I don’t know on the psychological level why we ask why, but for me it is simple. I started generating revenue and needed to figure out the fastest way that would work with my personality. That led me to connecting. Connecting represents a shorter distance between two points, and I wanted to get from point A to point B as quickly as possible. I knew that I could do things the hard way or the easy way. I figured the more people I knew and who knew me, the better I would be able to meet my goals. I never really dug that deep in my heart because where I ended up seemed like a good place, and those around me view me as a helper.
Power of Connection
A recent example of this was my experience in refinancing my house a few years back. I was shopping online one Saturday and saw that I could take my mortgage rate from 4.25% to 3% and the term from 30 years to 15 years and keep my payments roughly the same (oh, the good old days!). I was approved in about 15 minutes, but the process of underwriting the new loan was a nightmare. Request after request came in with the underwriter asking me for just a little bit more information. Interaction with an online website asking me for more and more information was making me crazy, mostly because it took a lot of time; and partly because I was in the business of building customer applications like this portal to “make things easier for the client.” Whoa! I almost quit the process three times telling myself that the savings I would receive was not worth the time and aggravation.
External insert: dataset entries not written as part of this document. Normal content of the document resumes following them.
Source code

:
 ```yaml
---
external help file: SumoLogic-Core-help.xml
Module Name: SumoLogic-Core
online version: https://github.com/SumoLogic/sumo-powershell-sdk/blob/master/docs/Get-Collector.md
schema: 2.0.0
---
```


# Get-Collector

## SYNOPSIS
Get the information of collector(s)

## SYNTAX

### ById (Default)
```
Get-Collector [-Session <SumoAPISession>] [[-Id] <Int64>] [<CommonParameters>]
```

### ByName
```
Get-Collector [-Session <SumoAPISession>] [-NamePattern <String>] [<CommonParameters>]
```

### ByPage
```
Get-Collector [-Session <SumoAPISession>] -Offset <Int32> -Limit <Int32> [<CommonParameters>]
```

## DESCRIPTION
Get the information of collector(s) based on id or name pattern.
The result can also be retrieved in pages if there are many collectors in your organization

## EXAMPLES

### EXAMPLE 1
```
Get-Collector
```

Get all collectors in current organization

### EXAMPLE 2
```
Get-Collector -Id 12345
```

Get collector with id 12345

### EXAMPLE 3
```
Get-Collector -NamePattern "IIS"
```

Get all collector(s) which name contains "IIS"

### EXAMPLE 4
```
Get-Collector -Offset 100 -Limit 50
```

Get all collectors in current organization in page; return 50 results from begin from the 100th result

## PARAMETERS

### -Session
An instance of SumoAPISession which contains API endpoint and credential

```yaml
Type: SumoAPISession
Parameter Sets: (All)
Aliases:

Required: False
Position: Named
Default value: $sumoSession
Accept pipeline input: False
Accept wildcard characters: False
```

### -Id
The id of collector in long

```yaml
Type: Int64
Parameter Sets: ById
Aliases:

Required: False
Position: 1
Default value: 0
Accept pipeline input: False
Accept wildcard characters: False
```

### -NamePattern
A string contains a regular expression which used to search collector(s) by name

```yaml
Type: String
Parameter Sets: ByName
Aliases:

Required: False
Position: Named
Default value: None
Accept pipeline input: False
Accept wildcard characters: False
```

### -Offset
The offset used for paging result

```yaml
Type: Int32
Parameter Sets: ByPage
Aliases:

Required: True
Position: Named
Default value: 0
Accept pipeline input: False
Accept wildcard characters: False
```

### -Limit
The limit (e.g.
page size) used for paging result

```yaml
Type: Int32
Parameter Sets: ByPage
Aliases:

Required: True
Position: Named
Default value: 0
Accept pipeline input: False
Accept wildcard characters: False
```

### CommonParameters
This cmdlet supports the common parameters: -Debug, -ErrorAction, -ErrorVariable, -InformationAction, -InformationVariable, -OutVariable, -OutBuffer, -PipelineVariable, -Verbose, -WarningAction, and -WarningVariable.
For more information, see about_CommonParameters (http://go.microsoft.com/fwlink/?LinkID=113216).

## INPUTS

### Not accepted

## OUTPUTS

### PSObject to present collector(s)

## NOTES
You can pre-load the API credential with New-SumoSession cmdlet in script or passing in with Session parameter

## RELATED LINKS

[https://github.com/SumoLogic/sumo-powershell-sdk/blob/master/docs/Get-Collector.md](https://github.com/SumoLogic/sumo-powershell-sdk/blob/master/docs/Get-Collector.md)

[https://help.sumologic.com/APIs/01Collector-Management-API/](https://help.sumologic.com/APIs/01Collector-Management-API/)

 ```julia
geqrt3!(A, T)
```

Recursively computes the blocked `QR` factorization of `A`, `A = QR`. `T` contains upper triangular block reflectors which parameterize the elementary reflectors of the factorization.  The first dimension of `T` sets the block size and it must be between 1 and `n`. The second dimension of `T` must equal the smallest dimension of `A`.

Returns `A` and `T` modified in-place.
After three months and as the third “closing” got delayed, I had had enough. I got on the company’s website and found the top three executives. I figured out their email addresses and I sent them all a nice, but firm note about how challenging this process was, and that I was hoping somebody at the executive level would call me. Since I have served on many boards and run a few businesses, I have seen many nasty emails where people vent and then fire off a missile. I thought, “Even though I’m frustrated, if this was my business, I’d want to know.”
The next morning, I got a call from the chief operating officer. She was very open to listening and asked several questions regarding how they might improve their services. Because of my background in consulting, I threw out a few ideas. Then we started talking in general about my overall client experience, and I told her about a consulting firm that I had used at my current company. I thought the company was very good and might be able to help them take a quick look at their issue. I told her our challenge and how they had helped us. She asked me if I would make an introduction and also if I would talk to her product manager to provide some context and feedback about my experience with the online portal. I made an introduction with someone at the other company I had recommended, and I scheduled time to talk with the product manager a few days later. She was very appreciative and was also able to review my loan and determine why I had slipped through the cracks. By the time I got home from a three-day business trip, I had the closing scheduled, but more importantly, I had helped some people who really cared about their company and the service they provided. I don’t know if I will ever hear from the company again, or whether it will ever lead to a dime of income but it doesn’t matter. I was a customer with expertise in an area they needed, and the chief operating officer of the company was willing to listen and take action. I had a great week of travel and customer meetings, but this was the most rewarding thing I had accomplished the entire week. And this is how connecting works. Give yourself away and you will make great friends and will learn that the laws of reciprocity are universal across the world.